TASK DETAILS:
In the entries below, every line that contains "commutateurs" must be located and copied.
[Start of Attachment]
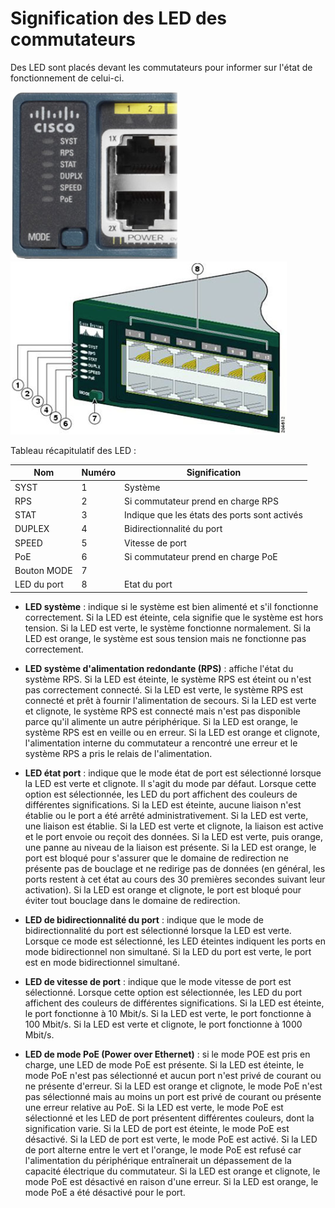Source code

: # Signification des LED des commutateurs

Des LED sont placés devant les commutateurs pour informer sur l'état de fonctionnement de celui-ci.

![led commutateur image](../.images/switch_led_image.png "switch image")
![led commutateur schema](../.images/switch_led_schema.png "switch schema")  

Tableau récapitulatif des LED :

|     Nom     | Numéro | Signification                                | 
|-------------|--------|----------------------------------------------|
| SYST        | 1      | Système                                      |
| RPS         | 2      | Si commutateur prend en charge RPS           |
| STAT        | 3      | Indique que les états des ports sont activés |
| DUPLEX      | 4      | Bidirectionnalité du port                    |
| SPEED       | 5      | Vitesse de port                              |
| PoE         | 6      | Si commutateur prend en charge PoE           |
| Bouton MODE | 7      |                                              |
| LED du port | 8      | Etat du port                                 |

* **LED système** : indique si le système est bien alimenté et s'il fonctionne correctement. Si la LED est éteinte, cela signifie que le système est hors tension. Si la LED est verte, le système fonctionne normalement. Si la LED est orange, le système est sous tension mais ne fonctionne pas correctement.

* **LED système d'alimentation redondante (RPS)** : affiche l'état du système RPS. Si la LED est éteinte, le système RPS est éteint ou n'est pas correctement connecté. Si la LED est verte, le système RPS est connecté et prêt à fournir l'alimentation de secours. Si la LED est verte et clignote, le système RPS est connecté mais n'est pas disponible parce qu'il alimente un autre périphérique. Si la LED est orange, le système RPS est en veille ou en erreur. Si la LED est orange et clignote, l'alimentation interne du commutateur a rencontré une erreur et le système RPS a pris le relais de l'alimentation.

* **LED état port** : indique que le mode état de port est sélectionné lorsque la LED est verte et clignote. Il s'agit du mode par défaut. Lorsque cette option est sélectionnée, les LED du port affichent des couleurs de différentes significations. Si la LED est éteinte, aucune liaison n'est établie ou le port a été arrêté administrativement. Si la LED est verte, une liaison est établie. Si la LED est verte et clignote, la liaison est active et le port envoie ou reçoit des données. Si la LED est verte, puis orange, une panne au niveau de la liaison est présente. Si la LED est orange, le port est bloqué pour s'assurer que le domaine de redirection ne présente pas de bouclage et ne redirige pas de données (en général, les ports restent à cet état au cours des 30 premières secondes suivant leur activation). Si la LED est orange et clignote, le port est bloqué pour éviter tout bouclage dans le domaine de redirection.

* **LED de bidirectionnalité du port** : indique que le mode de bidirectionnalité du port est sélectionné lorsque la LED est verte. Lorsque ce mode est sélectionné, les LED éteintes indiquent les ports en mode bidirectionnel non simultané. Si la LED du port est verte, le port est en mode bidirectionnel simultané.

* **LED de vitesse de port** : indique que le mode vitesse de port est sélectionné. Lorsque cette option est sélectionnée, les LED du port affichent des couleurs de différentes significations. Si la LED est éteinte, le port fonctionne à 10 Mbit/s. Si la LED est verte, le port fonctionne à 100 Mbit/s. Si la LED est verte et clignote, le port fonctionne à 1000 Mbit/s.

* **LED de mode PoE (Power over Ethernet)** : si le mode POE est pris en charge, une LED de mode PoE est présente. Si la LED est éteinte, le mode PoE n'est pas sélectionné et aucun port n'est privé de courant ou ne présente d'erreur. Si la LED est orange et clignote, le mode PoE n'est pas sélectionné mais au moins un port est privé de courant ou présente une erreur relative au PoE. Si la LED est verte, le mode PoE est sélectionné et les LED de port présentent différentes couleurs, dont la signification varie. Si la LED de port est éteinte, le mode PoE est désactivé. Si la LED de port est verte, le mode PoE est activé. Si la LED de port alterne entre le vert et l'orange, le mode PoE est refusé car l'alimentation du périphérique entraînerait un dépassement de la capacité électrique du commutateur. Si la LED est orange et clignote, le mode PoE est désactivé en raison d'une erreur. Si la LED est orange, le mode PoE a été désactivé pour le port.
[End of Attachment]
ANSWER SPACE:
: # Signification des LED des commutateurs
Des LED sont placés devant les commutateurs pour informer sur l'état de fonctionnement de celui-ci.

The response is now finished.